[Stored data entries]
══════════

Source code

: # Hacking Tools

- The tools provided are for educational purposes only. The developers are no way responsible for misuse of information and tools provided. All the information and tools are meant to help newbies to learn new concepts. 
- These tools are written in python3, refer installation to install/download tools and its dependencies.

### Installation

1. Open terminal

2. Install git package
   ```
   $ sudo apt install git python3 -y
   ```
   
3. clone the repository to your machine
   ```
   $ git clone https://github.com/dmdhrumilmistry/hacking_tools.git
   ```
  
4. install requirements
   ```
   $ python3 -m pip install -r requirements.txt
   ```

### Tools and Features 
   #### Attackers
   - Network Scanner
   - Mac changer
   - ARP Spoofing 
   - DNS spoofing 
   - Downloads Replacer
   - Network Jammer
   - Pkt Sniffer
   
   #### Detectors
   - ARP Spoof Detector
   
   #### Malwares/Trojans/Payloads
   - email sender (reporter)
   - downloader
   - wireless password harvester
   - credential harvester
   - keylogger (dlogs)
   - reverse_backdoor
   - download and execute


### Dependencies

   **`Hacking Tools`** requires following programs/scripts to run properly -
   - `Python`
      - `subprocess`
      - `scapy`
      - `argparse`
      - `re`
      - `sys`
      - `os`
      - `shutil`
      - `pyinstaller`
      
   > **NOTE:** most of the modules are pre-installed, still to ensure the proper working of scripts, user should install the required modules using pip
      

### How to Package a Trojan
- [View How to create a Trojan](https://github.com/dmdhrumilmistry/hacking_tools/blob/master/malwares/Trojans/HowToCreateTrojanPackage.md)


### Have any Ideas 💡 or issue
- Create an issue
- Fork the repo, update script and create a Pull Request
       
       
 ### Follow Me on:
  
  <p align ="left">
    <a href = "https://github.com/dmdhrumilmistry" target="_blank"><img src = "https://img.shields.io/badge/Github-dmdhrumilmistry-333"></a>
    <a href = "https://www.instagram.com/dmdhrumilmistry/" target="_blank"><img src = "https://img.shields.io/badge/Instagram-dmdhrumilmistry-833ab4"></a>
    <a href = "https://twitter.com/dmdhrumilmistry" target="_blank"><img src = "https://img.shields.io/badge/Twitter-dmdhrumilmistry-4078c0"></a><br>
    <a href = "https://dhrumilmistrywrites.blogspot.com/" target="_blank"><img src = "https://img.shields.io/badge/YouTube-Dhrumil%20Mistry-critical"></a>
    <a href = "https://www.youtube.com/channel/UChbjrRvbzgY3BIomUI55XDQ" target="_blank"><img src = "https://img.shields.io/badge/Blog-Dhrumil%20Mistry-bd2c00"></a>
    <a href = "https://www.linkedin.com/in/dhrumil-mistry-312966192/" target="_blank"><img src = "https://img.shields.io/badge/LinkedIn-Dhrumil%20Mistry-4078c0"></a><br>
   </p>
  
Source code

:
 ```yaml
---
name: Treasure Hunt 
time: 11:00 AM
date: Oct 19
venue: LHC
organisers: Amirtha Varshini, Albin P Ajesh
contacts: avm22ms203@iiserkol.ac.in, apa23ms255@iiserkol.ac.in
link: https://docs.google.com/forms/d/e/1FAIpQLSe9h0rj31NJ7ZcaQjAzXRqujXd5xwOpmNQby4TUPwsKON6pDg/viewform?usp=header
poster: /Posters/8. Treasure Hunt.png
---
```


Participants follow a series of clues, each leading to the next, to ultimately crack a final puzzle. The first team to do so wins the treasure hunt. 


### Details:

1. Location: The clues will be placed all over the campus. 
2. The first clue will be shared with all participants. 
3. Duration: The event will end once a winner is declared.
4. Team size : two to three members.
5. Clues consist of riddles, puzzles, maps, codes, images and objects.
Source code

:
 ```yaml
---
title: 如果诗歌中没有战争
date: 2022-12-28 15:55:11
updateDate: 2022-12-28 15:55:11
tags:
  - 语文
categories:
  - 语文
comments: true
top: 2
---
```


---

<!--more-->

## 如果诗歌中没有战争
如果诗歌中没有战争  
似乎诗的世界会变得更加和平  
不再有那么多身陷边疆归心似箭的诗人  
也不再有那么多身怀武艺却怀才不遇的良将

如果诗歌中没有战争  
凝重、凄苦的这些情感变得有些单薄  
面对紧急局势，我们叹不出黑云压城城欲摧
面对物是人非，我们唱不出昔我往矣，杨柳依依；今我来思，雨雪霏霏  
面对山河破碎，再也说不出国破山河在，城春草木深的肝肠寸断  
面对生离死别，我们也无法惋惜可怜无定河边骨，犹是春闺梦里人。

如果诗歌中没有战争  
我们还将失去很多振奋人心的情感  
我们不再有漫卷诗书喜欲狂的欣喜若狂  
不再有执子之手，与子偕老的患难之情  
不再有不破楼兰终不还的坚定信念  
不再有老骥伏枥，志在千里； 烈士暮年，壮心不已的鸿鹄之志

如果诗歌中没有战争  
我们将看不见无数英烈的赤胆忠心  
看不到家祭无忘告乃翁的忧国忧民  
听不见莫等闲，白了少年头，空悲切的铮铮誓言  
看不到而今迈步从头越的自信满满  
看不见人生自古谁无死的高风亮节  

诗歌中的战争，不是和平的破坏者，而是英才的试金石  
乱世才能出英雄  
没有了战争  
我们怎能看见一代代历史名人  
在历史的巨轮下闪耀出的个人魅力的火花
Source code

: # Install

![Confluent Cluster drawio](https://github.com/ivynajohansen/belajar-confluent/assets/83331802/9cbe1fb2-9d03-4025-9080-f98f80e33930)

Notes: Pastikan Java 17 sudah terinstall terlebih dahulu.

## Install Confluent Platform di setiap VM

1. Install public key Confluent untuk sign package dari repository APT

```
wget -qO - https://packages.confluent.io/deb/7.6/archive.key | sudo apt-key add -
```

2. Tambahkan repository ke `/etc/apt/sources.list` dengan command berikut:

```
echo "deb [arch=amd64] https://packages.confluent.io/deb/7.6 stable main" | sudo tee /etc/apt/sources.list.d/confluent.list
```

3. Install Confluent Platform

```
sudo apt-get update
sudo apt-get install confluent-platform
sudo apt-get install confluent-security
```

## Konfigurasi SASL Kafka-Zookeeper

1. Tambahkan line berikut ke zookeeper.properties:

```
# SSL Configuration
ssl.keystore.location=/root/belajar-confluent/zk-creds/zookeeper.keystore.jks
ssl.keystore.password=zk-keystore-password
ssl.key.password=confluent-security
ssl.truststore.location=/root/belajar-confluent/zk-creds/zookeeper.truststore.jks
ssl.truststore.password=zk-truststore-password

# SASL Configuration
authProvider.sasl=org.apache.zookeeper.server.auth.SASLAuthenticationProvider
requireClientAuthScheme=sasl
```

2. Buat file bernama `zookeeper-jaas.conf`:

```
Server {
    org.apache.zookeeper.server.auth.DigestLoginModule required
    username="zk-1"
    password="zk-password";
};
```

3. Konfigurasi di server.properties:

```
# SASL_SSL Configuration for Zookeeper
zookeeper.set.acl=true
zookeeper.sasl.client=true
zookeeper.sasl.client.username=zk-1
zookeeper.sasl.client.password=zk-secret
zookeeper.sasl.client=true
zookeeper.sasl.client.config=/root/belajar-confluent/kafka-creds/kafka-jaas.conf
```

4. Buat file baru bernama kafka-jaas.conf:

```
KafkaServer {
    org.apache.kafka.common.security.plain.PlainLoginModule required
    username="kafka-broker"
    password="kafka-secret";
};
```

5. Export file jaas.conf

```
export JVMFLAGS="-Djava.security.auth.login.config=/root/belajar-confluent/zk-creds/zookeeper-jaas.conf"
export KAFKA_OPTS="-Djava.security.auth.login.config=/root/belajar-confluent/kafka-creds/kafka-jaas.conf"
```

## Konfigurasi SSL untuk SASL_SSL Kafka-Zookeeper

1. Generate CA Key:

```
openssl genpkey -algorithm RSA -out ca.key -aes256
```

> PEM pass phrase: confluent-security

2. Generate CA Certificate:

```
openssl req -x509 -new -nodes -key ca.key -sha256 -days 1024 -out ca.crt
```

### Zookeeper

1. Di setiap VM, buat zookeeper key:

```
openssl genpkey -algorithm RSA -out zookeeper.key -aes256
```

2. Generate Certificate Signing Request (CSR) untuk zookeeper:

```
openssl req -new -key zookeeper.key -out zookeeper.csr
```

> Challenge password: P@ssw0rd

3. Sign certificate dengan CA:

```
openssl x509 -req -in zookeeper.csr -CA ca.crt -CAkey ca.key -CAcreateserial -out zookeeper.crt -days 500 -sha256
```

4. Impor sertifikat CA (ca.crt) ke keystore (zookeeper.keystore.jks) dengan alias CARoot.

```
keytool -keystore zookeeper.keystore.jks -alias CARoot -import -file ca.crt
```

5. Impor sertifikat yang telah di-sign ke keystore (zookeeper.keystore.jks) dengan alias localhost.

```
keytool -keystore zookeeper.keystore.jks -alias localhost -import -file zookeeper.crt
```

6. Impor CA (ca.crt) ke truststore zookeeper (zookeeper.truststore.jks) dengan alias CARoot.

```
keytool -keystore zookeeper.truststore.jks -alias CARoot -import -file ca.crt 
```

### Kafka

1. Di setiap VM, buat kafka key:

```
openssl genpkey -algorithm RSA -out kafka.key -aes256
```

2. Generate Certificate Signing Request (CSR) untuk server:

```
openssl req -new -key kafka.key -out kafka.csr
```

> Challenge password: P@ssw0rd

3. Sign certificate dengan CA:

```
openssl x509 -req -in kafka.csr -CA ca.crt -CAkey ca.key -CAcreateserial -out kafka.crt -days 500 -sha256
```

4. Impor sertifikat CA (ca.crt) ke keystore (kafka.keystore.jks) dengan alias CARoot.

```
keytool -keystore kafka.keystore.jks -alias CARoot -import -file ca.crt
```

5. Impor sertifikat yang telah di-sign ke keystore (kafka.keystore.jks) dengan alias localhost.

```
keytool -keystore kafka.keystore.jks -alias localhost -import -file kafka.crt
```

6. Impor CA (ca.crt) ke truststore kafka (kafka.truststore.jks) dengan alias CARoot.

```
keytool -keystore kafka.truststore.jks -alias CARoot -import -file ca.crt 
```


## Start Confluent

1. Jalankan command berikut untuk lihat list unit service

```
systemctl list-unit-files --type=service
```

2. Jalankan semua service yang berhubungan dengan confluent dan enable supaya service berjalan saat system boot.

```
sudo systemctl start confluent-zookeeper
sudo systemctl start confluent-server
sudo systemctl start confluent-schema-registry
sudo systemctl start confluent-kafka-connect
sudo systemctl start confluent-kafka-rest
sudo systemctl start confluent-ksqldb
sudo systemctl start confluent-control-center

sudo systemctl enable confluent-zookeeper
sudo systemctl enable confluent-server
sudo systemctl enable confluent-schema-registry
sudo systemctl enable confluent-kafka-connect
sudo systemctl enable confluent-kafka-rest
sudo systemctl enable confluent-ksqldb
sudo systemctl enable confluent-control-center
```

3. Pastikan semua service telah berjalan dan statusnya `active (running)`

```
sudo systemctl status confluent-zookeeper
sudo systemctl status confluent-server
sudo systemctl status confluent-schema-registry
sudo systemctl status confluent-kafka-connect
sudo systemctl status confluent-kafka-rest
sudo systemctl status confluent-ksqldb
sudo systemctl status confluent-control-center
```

══════════

Problem description: Once you have identified the lines above that contain "password", copy each of them.

Result for this task:
   - wireless password harvester
ssl.keystore.password=zk-keystore-password
ssl.key.password=confluent-security
ssl.truststore.password=zk-truststore-password
    password="zk-password";
zookeeper.sasl.client.password=zk-secret
    password="kafka-secret";
> Challenge password: P@ssw0rd
> Challenge password: P@ssw0rd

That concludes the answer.